(Records excerpted from a collection)
___
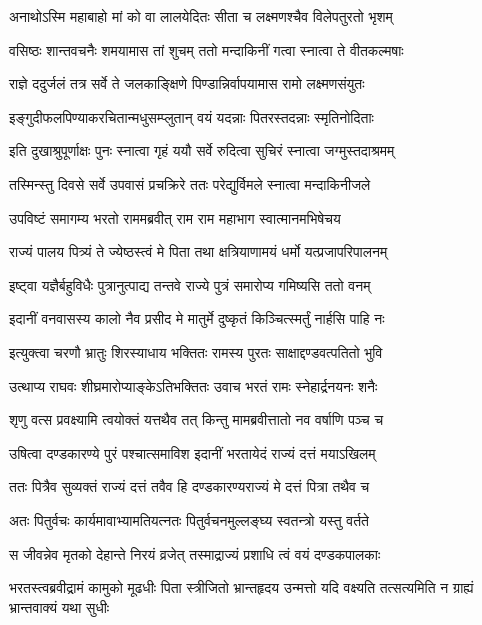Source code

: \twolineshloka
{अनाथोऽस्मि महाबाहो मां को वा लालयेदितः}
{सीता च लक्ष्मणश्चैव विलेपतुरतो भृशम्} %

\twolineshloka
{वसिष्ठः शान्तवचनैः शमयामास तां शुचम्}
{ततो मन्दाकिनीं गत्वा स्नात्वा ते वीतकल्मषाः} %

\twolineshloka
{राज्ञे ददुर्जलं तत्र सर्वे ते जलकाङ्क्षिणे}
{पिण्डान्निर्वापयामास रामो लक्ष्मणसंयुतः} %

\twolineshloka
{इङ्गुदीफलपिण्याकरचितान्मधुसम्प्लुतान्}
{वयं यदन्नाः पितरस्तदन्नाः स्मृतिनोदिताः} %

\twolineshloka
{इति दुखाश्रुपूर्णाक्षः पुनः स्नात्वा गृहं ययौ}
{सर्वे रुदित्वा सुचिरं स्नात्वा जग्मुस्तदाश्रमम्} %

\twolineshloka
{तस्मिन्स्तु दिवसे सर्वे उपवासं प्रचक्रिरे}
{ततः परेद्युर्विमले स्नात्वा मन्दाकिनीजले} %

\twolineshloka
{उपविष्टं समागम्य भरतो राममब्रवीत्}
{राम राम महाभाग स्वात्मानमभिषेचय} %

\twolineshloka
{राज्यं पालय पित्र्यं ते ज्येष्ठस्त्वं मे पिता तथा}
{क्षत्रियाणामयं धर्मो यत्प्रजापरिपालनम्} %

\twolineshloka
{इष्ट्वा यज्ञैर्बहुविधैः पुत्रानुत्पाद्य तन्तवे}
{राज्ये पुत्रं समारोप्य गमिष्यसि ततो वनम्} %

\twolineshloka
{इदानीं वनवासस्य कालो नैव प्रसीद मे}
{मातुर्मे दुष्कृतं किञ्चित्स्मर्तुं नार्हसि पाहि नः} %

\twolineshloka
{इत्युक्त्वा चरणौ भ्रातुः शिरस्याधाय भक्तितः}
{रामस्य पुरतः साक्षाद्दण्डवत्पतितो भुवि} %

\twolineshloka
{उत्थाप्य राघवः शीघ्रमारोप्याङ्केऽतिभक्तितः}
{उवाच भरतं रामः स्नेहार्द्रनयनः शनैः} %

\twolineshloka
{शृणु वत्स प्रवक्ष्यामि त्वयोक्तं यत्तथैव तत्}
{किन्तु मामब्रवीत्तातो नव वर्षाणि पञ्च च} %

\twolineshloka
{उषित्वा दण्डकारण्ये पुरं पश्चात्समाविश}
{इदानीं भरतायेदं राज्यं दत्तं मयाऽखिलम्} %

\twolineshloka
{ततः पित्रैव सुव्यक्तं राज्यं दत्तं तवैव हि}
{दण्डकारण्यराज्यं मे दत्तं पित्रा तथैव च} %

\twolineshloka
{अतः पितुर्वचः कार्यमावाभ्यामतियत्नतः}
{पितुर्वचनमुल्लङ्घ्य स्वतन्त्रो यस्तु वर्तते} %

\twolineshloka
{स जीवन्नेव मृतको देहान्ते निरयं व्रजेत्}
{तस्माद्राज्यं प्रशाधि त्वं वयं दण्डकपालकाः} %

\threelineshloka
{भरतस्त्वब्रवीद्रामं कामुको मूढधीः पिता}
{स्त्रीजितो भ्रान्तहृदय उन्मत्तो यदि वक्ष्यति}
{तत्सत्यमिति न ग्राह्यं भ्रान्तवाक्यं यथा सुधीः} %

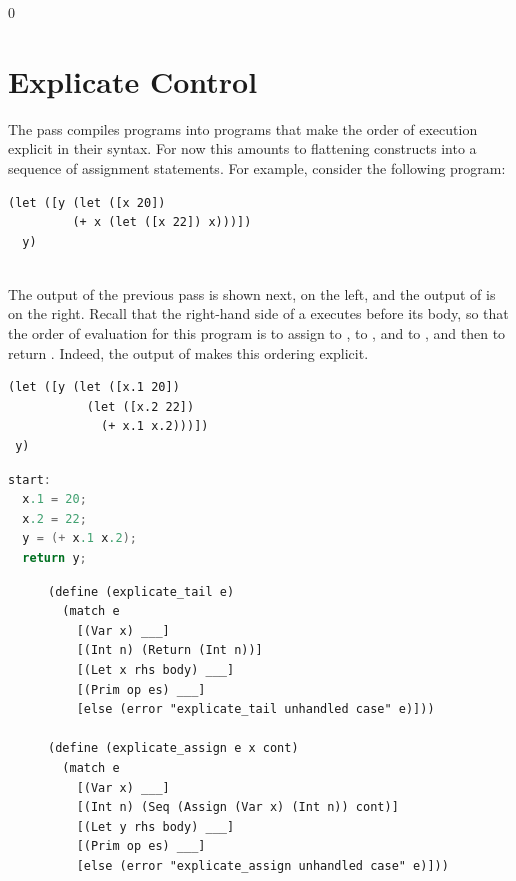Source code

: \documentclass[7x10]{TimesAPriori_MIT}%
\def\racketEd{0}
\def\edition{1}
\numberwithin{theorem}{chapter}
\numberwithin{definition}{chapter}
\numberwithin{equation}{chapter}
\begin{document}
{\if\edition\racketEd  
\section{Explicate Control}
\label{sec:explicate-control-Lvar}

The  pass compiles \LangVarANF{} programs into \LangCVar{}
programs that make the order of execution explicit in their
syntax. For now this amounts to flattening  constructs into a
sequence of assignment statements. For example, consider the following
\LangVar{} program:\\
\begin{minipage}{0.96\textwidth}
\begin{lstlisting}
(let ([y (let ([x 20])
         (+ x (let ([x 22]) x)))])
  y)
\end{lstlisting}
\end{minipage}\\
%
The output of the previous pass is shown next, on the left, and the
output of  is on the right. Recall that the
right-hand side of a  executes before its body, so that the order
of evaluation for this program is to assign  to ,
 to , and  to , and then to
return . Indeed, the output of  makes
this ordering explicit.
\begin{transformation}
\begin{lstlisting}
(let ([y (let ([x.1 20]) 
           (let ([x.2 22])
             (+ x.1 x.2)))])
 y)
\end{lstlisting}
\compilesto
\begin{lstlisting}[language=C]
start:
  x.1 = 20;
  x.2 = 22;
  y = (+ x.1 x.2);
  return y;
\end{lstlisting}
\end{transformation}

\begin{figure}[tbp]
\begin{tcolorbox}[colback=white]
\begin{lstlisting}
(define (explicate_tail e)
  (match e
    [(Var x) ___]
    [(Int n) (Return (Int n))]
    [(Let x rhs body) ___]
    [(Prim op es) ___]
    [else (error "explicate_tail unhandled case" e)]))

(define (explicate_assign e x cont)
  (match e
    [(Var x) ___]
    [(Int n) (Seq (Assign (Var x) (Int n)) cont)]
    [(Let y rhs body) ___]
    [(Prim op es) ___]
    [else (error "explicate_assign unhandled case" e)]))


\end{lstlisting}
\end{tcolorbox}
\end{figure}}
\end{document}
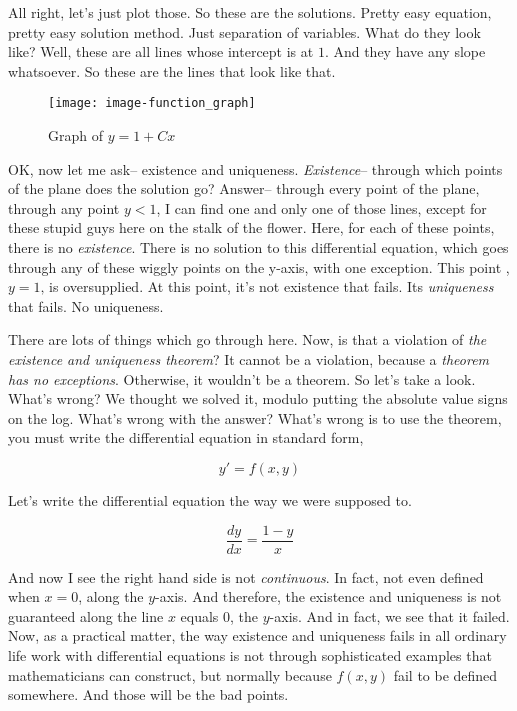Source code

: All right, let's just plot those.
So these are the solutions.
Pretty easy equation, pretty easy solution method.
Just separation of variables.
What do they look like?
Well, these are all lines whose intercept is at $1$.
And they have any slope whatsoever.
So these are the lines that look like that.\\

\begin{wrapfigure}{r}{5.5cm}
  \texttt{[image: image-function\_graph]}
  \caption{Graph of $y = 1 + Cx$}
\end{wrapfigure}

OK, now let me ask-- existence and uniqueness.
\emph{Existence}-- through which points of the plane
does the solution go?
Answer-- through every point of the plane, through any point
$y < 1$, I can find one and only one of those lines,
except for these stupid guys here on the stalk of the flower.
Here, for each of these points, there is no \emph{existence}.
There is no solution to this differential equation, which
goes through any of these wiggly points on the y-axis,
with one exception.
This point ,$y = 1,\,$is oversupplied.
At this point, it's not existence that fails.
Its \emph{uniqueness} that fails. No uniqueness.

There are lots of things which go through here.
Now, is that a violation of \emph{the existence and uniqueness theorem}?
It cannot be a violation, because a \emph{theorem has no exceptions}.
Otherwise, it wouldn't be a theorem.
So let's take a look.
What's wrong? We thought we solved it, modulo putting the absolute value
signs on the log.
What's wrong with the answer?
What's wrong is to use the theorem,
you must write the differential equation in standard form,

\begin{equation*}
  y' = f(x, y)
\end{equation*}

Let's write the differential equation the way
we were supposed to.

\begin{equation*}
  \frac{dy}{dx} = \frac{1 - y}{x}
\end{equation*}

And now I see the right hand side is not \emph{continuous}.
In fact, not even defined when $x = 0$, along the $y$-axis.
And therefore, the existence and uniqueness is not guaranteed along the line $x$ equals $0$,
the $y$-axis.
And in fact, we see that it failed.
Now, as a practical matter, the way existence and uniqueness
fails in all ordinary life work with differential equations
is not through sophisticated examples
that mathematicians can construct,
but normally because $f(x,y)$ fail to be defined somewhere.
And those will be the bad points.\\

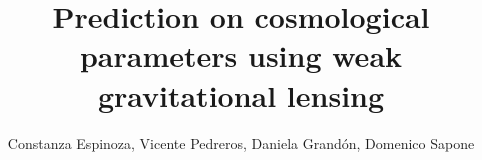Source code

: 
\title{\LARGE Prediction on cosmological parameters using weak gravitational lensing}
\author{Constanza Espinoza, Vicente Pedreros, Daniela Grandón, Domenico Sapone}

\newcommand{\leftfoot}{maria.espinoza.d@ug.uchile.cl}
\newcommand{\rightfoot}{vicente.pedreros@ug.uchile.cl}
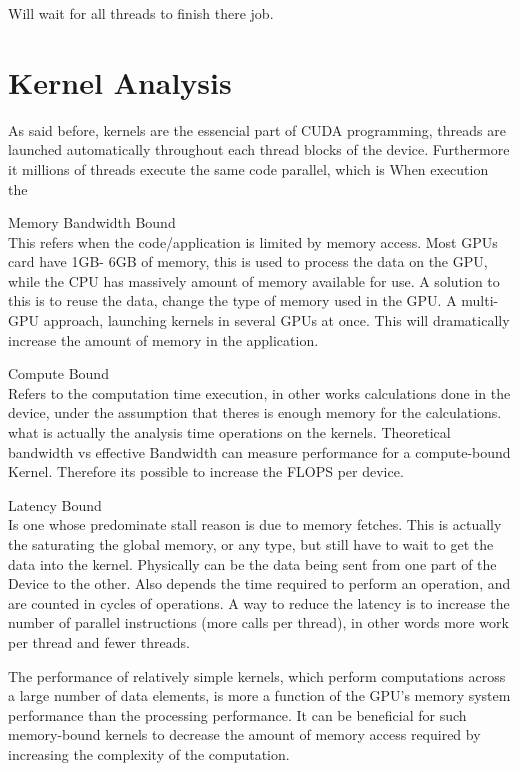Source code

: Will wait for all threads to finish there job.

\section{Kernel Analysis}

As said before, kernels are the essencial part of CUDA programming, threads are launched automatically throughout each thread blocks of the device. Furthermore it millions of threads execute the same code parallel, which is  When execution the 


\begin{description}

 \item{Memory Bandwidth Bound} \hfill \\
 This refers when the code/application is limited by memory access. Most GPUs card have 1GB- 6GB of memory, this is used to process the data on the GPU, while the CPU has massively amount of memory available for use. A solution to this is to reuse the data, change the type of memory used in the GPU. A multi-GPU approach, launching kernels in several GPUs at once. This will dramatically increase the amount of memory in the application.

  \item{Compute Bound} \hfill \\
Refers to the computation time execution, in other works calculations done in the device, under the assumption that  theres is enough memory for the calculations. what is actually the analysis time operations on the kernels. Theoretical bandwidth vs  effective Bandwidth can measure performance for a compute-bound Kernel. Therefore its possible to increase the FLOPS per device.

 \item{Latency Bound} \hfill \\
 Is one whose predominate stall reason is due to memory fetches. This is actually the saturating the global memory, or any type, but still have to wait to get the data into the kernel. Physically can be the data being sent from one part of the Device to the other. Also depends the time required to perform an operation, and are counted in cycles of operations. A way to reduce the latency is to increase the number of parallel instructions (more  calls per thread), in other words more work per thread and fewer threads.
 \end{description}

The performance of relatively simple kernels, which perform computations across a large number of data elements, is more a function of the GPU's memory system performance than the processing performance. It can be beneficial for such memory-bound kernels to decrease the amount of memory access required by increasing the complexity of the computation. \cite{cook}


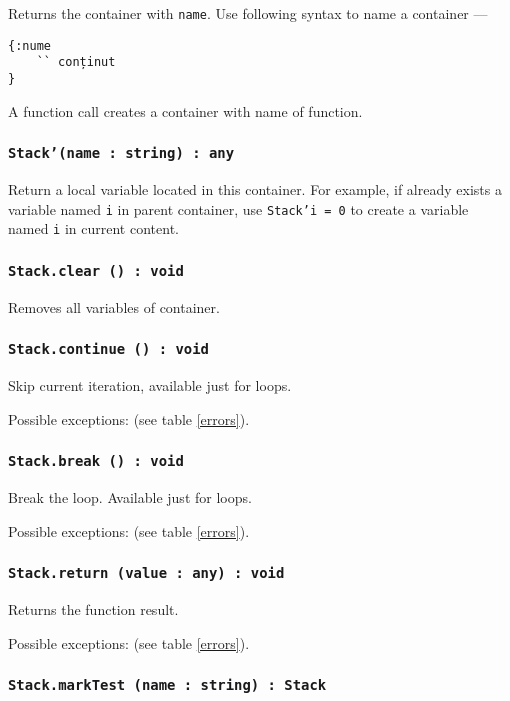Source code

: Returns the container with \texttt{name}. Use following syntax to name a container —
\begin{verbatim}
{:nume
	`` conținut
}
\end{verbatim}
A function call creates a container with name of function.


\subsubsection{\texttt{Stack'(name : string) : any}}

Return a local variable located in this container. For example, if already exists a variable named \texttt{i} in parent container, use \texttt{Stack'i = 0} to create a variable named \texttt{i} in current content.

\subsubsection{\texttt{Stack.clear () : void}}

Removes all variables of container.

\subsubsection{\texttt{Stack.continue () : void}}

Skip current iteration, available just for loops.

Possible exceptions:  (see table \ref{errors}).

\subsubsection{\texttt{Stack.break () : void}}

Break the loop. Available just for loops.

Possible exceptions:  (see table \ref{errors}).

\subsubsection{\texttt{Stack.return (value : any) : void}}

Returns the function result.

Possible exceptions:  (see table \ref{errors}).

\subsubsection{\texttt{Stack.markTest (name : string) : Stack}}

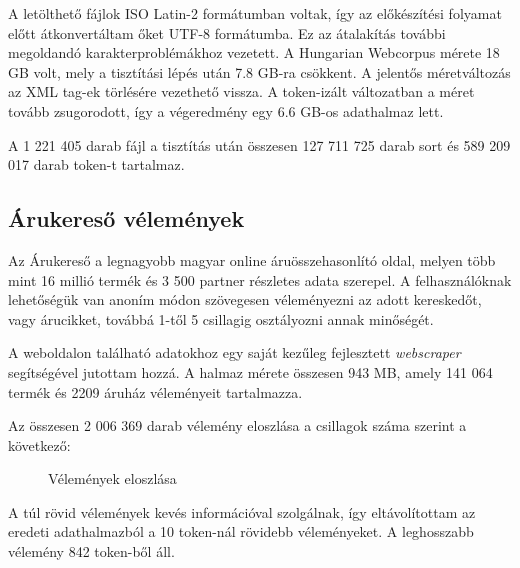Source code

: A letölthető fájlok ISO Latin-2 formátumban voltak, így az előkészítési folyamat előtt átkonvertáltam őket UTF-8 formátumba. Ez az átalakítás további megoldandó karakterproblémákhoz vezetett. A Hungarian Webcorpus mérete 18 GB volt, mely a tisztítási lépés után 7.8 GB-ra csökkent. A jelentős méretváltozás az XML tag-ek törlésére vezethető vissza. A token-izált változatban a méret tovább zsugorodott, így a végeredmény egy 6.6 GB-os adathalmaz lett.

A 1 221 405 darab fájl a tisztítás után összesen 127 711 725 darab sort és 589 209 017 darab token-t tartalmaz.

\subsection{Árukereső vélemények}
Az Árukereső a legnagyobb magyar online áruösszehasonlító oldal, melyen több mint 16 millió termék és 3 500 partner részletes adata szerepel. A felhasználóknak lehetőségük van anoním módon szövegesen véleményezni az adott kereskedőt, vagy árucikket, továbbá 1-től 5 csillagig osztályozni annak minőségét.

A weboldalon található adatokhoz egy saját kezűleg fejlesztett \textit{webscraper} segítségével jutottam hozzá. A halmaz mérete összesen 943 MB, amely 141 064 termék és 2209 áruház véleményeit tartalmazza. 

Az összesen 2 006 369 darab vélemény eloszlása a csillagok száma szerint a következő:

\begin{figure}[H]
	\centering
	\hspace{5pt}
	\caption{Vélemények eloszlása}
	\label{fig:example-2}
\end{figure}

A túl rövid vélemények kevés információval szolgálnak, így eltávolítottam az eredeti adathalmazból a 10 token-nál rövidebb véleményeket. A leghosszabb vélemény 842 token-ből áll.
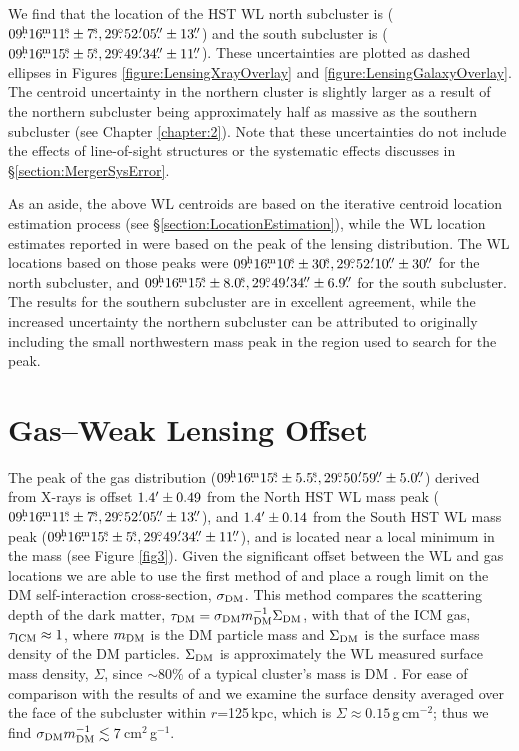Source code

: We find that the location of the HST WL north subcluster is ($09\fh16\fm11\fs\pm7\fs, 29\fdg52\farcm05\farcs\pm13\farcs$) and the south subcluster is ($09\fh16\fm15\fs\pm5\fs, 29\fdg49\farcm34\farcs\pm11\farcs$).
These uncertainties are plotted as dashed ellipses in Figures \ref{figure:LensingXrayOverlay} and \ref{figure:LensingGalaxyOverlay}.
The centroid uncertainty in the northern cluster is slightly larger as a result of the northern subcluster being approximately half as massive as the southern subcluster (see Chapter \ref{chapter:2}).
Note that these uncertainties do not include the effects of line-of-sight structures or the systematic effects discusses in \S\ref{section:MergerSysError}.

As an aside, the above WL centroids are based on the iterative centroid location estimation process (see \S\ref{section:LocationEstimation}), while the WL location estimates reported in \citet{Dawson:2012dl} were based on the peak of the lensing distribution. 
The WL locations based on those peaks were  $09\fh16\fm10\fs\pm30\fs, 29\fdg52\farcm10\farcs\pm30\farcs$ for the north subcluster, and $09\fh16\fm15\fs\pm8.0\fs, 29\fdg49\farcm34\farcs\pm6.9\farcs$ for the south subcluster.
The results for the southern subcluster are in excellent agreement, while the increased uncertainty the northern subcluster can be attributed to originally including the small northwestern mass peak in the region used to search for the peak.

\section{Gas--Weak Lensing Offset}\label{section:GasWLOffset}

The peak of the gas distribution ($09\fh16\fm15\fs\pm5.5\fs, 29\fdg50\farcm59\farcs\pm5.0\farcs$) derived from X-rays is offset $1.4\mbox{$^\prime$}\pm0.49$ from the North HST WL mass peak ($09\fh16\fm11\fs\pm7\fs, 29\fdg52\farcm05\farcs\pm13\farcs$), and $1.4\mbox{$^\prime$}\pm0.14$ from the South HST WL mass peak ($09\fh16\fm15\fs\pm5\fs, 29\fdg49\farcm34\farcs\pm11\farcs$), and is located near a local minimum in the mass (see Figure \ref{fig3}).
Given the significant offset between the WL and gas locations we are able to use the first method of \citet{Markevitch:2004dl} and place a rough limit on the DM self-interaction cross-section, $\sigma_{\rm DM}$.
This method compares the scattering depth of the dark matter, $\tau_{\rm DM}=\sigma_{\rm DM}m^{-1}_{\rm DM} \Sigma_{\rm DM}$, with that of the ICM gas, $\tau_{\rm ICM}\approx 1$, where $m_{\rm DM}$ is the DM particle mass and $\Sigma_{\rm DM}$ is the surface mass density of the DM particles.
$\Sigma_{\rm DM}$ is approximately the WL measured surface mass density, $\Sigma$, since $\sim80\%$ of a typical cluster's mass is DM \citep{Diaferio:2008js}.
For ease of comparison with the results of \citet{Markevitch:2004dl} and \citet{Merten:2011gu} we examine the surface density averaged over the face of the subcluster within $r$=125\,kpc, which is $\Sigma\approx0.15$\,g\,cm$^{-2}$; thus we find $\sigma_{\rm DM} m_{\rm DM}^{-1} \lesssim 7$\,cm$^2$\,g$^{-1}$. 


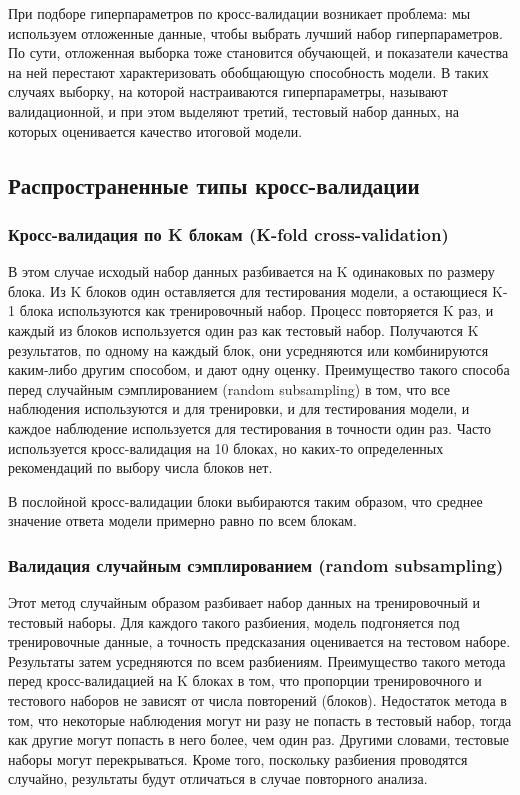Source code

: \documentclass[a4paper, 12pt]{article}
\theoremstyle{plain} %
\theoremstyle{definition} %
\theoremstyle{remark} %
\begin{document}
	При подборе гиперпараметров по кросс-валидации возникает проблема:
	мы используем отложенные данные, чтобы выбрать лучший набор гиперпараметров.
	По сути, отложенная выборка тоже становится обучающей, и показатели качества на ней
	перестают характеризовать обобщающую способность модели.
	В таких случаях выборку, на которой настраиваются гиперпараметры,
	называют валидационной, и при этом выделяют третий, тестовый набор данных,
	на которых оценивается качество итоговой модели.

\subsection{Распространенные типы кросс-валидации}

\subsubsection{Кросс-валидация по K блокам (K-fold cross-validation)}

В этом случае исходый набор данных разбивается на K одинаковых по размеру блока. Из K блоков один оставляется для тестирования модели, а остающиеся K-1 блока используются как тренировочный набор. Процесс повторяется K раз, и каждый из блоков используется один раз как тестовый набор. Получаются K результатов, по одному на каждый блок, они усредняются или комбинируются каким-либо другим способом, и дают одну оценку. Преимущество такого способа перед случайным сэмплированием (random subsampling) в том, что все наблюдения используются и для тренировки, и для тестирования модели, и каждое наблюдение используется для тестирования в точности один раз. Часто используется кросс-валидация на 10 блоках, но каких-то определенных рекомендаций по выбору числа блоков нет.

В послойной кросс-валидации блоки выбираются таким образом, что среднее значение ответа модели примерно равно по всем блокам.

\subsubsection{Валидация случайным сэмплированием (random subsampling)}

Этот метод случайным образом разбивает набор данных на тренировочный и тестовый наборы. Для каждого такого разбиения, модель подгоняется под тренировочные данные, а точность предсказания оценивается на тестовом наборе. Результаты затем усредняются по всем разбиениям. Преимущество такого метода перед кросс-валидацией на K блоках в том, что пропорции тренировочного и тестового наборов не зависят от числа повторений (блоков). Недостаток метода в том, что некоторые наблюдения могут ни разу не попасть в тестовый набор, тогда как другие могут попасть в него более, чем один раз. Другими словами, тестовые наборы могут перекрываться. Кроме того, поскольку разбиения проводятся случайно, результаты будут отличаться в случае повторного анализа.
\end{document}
___
Across all the entries, how many lines include "string"? Answer with the number alone.

2